In Welsh mythology, Gilfaethwy was a son of the goddess Dôn and brother of Gwydion and Arianrhod in the Fourth Branch of the Mabinogi.
His uncle Math fab Mathonwy, king of Gwynedd, must keep his feet in the lap of a young virgin at all times unless he is going to war. Gilfaethwy lusts after Math's current foot holder, Goewin, so to get her alone he and Gwydion steal pigs from Pryderi, king of Dyfed, sparking a conflict between the neighboring kingdoms. While his uncle is off fighting, Gilfaethwy sneaks back to Gwynedd and rapes Goewin. Math is furious when he discovers this, and punishes his nephews by transforming them into a series of paired animals using his great skill in magic, thus impressing vividly upon them the brutish nature of their transgressions.
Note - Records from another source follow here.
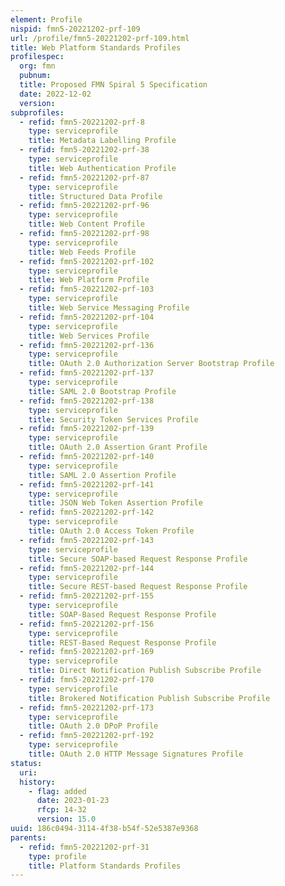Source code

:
 ```yaml
---
element: Profile
nispid: fmn5-20221202-prf-109
url: /profile/fmn5-20221202-prf-109.html
title: Web Platform Standards Profiles
profilespec:
  org: fmn
  pubnum: 
  title: Proposed FMN Spiral 5 Specification
  date: 2022-12-02
  version: 
subprofiles:
  - refid: fmn5-20221202-prf-8
    type: serviceprofile
    title: Metadata Labelling Profile
  - refid: fmn5-20221202-prf-38
    type: serviceprofile
    title: Web Authentication Profile
  - refid: fmn5-20221202-prf-87
    type: serviceprofile
    title: Structured Data Profile
  - refid: fmn5-20221202-prf-96
    type: serviceprofile
    title: Web Content Profile
  - refid: fmn5-20221202-prf-98
    type: serviceprofile
    title: Web Feeds Profile
  - refid: fmn5-20221202-prf-102
    type: serviceprofile
    title: Web Platform Profile
  - refid: fmn5-20221202-prf-103
    type: serviceprofile
    title: Web Service Messaging Profile
  - refid: fmn5-20221202-prf-104
    type: serviceprofile
    title: Web Services Profile
  - refid: fmn5-20221202-prf-136
    type: serviceprofile
    title: OAuth 2.0 Authorization Server Bootstrap Profile
  - refid: fmn5-20221202-prf-137
    type: serviceprofile
    title: SAML 2.0 Bootstrap Profile
  - refid: fmn5-20221202-prf-138
    type: serviceprofile
    title: Security Token Services Profile
  - refid: fmn5-20221202-prf-139
    type: serviceprofile
    title: OAuth 2.0 Assertion Grant Profile
  - refid: fmn5-20221202-prf-140
    type: serviceprofile
    title: SAML 2.0 Assertion Profile
  - refid: fmn5-20221202-prf-141
    type: serviceprofile
    title: JSON Web Token Assertion Profile
  - refid: fmn5-20221202-prf-142
    type: serviceprofile
    title: OAuth 2.0 Access Token Profile
  - refid: fmn5-20221202-prf-143
    type: serviceprofile
    title: Secure SOAP-based Request Response Profile
  - refid: fmn5-20221202-prf-144
    type: serviceprofile
    title: Secure REST-based Request Response Profile
  - refid: fmn5-20221202-prf-155
    type: serviceprofile
    title: SOAP-Based Request Response Profile
  - refid: fmn5-20221202-prf-156
    type: serviceprofile
    title: REST-Based Request Response Profile
  - refid: fmn5-20221202-prf-169
    type: serviceprofile
    title: Direct Notification Publish Subscribe Profile
  - refid: fmn5-20221202-prf-170
    type: serviceprofile
    title: Brokered Notification Publish Subscribe Profile
  - refid: fmn5-20221202-prf-173
    type: serviceprofile
    title: OAuth 2.0 DPoP Profile
  - refid: fmn5-20221202-prf-192
    type: serviceprofile
    title: OAuth 2.0 HTTP Message Signatures Profile
status:
  uri: 
  history: 
    - flag: added
      date: 2023-01-23
      rfcp: 14-32
      version: 15.0
uuid: 186c0494-3114-4f38-b54f-52e5387e9368
parents:
  - refid: fmn5-20221202-prf-31
    type: profile
    title: Platform Standards Profiles
---
```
For a year Gilfaethwy becomes a hind deer and Gwydion a stag; they mate and produce an offspring which is delivered to Math. Next Math makes Gilfaethwy a boar and Gwydion a sow; when they return a year later with a son he makes them wolves. After the third year he relieves them of their punishment and makes them human again.
Gilfaethwy is a minor character in Welsh legend, and may have been used in the Fourth Branch simply to advance the story of his more illustrious brother Gwydion.

In Arthurian Romance

Like many another character in the Mabinogion, Gilfaethwy has given rise to a character or characters in Arthurian romance - in this instance Sir Griflet, who first appears as Girflet fils Do in the romance Erec et Enide by the twelfth century Champénois master Chrétien de Troyes and appears later as the eponymous hero of the romance Jaufre, the only surviving romance written in the Occitan language.
As Loomis points out, Dôn, goddess mother of Gilfaethwy, has been misconstrued to be a male character by at least as early as the time of composition of Chretien's Erec et Enide :
The Arthurian Do or Don, father of Giflet and Lore, has undergone a strange metamorphosis, from an ancient Brythonic goddess into the castellan of Carlisle and the chief forester of Uterpandragon.

The Lore in the above-quoted passage concerning Don is an abbreviated form of Florée, the Flower Bride, an Arthurian cognate of the Irish Blathnat and Welsh Blodeuwedd.